Le tortellini Pomodoro est une version populaire et accessible : des tortellini à la viande servis dans une sauce tomate fraîche, légèrement sucrée par la cuisson, avec du basilic. C’est le plat qu’on trouve dans la plupart des restaurants italiens pour les enfants – mais bien exécuté, il n’a rien de simpliste. Pour équilibrer la sauce, pensez à la acidité comme variable d’ajustement : un filet de vinaigre balsamique dans la tomate peut faire toute la différence.

Quelle est la portion de tortellini par personne?

Pour des tortellini en plat principal, comptez entre 100 et 150 g par personne pour des pâtes sèches ou du commerce. Pour des tortellini frais faits maison – plus lourds à cru, plus denses – prévoyez au moins 200 g par personne.

En entrée ou en primo piatto à l’italienne, 80 g suffisent. En bouillon, les quantités changent aussi : on sert moins de pâtes mais plus de liquide, donc 70 à 90 g de tortellini par assiette est la norme pour un in brodo.
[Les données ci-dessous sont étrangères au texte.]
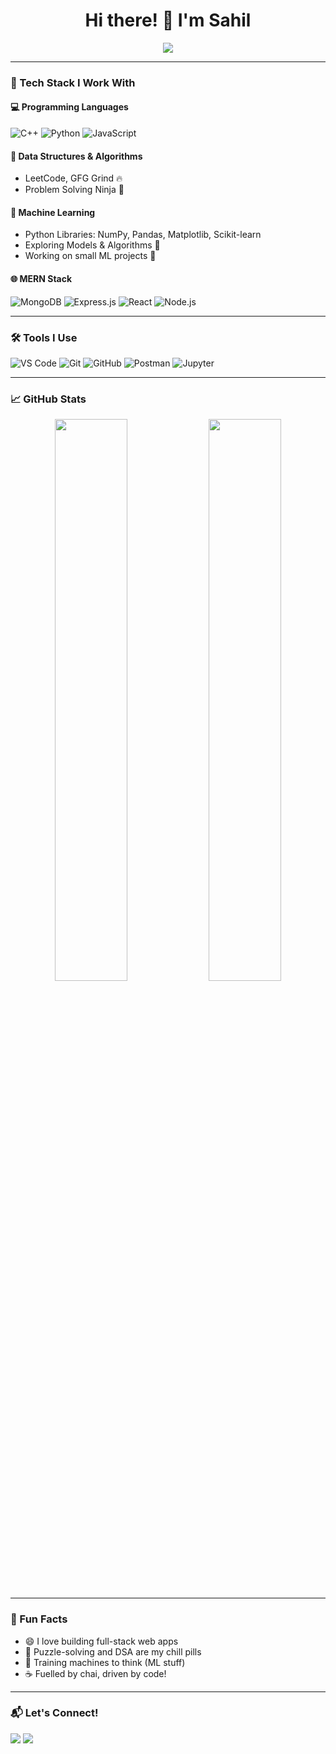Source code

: <h1 align="center">Hi there! 👋 I'm Sahil</h1>

<p align="center">
  <img src="https://readme-typing-svg.herokuapp.com?font=Fira+Code&duration=2000&pause=1000&color=58A6FF&center=true&vCenter=true&width=500&lines=Full+Stack+Web+Developer;C%2B%2B+%7C+DSA+Enthusiast;MERN+Stack+Lover+%F0%9F%92%8E;ML+Enthusiast+%F0%9F%A7%96%E2%80%8D%E2%99%82%EF%B8%8F;" />
</p>

---

### 🚀 Tech Stack I Work With

#### 💻 Programming Languages
![C++](https://img.shields.io/badge/C%2B%2B-00599C?style=flat&logo=c%2B%2B&logoColor=white)
![Python](https://img.shields.io/badge/Python-3776AB?style=flat&logo=python&logoColor=white)
![JavaScript](https://img.shields.io/badge/JavaScript-F7DF1E?style=flat&logo=javascript&logoColor=black)

#### 🧠 Data Structures & Algorithms
- LeetCode, GFG Grind 🔥
- Problem Solving Ninja 🥷

#### 🤖 Machine Learning
- Python Libraries: NumPy, Pandas, Matplotlib, Scikit-learn
- Exploring Models & Algorithms 🧠
- Working on small ML projects 🚀

#### 🌐 MERN Stack
![MongoDB](https://img.shields.io/badge/MongoDB-47A248?style=flat&logo=mongodb&logoColor=white)
![Express.js](https://img.shields.io/badge/Express.js-000000?style=flat&logo=express&logoColor=white)
![React](https://img.shields.io/badge/React-61DAFB?style=flat&logo=react&logoColor=black)
![Node.js](https://img.shields.io/badge/Node.js-339933?style=flat&logo=node.js&logoColor=white)

---

### 🛠️ Tools I Use
![VS Code](https://img.shields.io/badge/VS%20Code-007ACC?style=flat&logo=visual-studio-code&logoColor=white)
![Git](https://img.shields.io/badge/Git-F05032?style=flat&logo=git&logoColor=white)
![GitHub](https://img.shields.io/badge/GitHub-181717?style=flat&logo=github&logoColor=white)
![Postman](https://img.shields.io/badge/Postman-FF6C37?style=flat&logo=postman&logoColor=white)
![Jupyter](https://img.shields.io/badge/Jupyter-F37626?style=flat&logo=jupyter&logoColor=white)


---

### 📈 GitHub Stats
<p align="center">
  <img src="https://github-readme-stats.vercel.app/api?username=Sahil9309&show_icons=true&theme=tokyonight" width="48%" />
  <img src="https://github-readme-streak-stats.herokuapp.com?user=Sahil9309&theme=tokyonight&hide_border=false" width="48%" />
</p>


---

### 🎯 Fun Facts
- 😄 I love building full-stack web apps
- 🧩 Puzzle-solving and DSA are my chill pills
- 🤖 Training machines to think (ML stuff)
- ☕ Fuelled by chai, driven by code!

---

### 📬 Let's Connect!
<p>
  <a href="[https://www.linkedin.com/in/your-profile/"><img src="https://img.shields.io/badge/LinkedIn-blue?style=flat&logo=linkedin&logoColor=white](https://www.linkedin.com/in/sahil-talwekar-650147294/)" /></a>
  <a href="mailto:youremail@sahiltalwekar123@gmail.com"><img src="https://img.shields.io/badge/Gmail-red?style=flat&logo=gmail&logoColor=white" /></a>
</p>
Ajustez selon l’appétit et ce qui suit au menu.

Comment puis-je réchauffer des tortellinis?

Le réchauffage est l’étape où beaucoup de gens abîment des tortellini parfaitement cuits. Évitez le micro-ondes seul : il dessèche la pâte et peut crever les tortellini, laissant la farce s’échapper.

  • À la poêle : la meilleure option. Faites chauffer un fond de sauce (tomate, crème ou beurre) dans une poêle à feu moyen, ajoutez les tortellini froids et remuez doucement pendant 2 à 3 minutes. La sauce enrobe les pâtes et les réchauffe sans les agresser.
  • Au four : disposez les tortellini dans un plat, ajoutez quelques cuillères de sauce ou de bouillon pour éviter le dessèchement, couvrez de papier alu, enfournez à 160°C pendant 10 à 15 minutes.
  • Dans un bouillon chaud : pour les tortellini in brodo, plongez-les simplement dans le bouillon frémissant pendant 1 à 2 minutes. Le résultat est proche du premier service.
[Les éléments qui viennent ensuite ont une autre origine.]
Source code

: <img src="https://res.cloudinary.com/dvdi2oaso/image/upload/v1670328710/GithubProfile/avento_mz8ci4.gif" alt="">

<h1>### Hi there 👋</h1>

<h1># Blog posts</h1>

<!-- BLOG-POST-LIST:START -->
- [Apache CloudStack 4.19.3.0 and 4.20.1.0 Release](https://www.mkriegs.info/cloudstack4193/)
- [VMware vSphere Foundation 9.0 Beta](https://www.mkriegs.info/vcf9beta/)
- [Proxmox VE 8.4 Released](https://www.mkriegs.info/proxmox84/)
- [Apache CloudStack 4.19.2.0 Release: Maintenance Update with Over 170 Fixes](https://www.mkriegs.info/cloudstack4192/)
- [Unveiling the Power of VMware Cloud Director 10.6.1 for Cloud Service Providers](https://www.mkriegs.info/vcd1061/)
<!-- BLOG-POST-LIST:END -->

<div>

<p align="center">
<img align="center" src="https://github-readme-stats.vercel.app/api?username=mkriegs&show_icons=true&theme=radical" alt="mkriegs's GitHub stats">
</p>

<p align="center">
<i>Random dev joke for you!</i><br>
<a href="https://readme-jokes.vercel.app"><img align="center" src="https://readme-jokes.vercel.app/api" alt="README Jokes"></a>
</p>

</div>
Dans tous les cas, réchauffez à feu doux et avec un peu de liquide. Les tortellini collent et se déforment quand la chaleur est trop brutale.

Les tortellini s’adaptent à toutes les cuisines du monde

Depuis la présentation à la foire de Los Angeles en 1904 par les frères Bartani, le tortellini a quitté l’Émilie-Romagne pour s’installer dans les cuisines du monde entier. Ce mouvement a généré des variations que les traditionalistes bolognais jugent avec sévérité – et que les cuisiniers contemporains assument pleinement.

Les versions végétariennes remplacent la farce à la viande par de la ricotta, des légumes rôtis ou des champignons. Des chefs gastronomiques ont revisité la forme avec des farcissages à la truffe, au homard ou au fromage de brebis affiné. La pâte elle-même se décline – à l’encre de seiche, à la betterave – même si ces interprétations s’éloignent radicalement du cahier des charges de 1974.

Cette capacité d’adaptation n’efface pas l’original. Elle le renforce, paradoxalement : plus les variations prolifèrent, plus la recette notariée de Bologne devient une référence. La Dotta Confraternita del Tortellino le sait bien – protéger une recette par acte notarié, c’est aussi la rendre désirable pour tout ce qui s’en éloigne.

Le tortellini reste ce qu’il a toujours été : deux grammes de pâte et de farce qui résument plusieurs siècles d’une région, d’un savoir-faire et d’une certaine idée de ce que manger veut dire. Difficile de faire plus petit et plus lourd de sens à la fois. La cuisine italienne, dont la réputation mondiale n’est plus à construire, en a fait l’un de ses symboles les plus tenaces.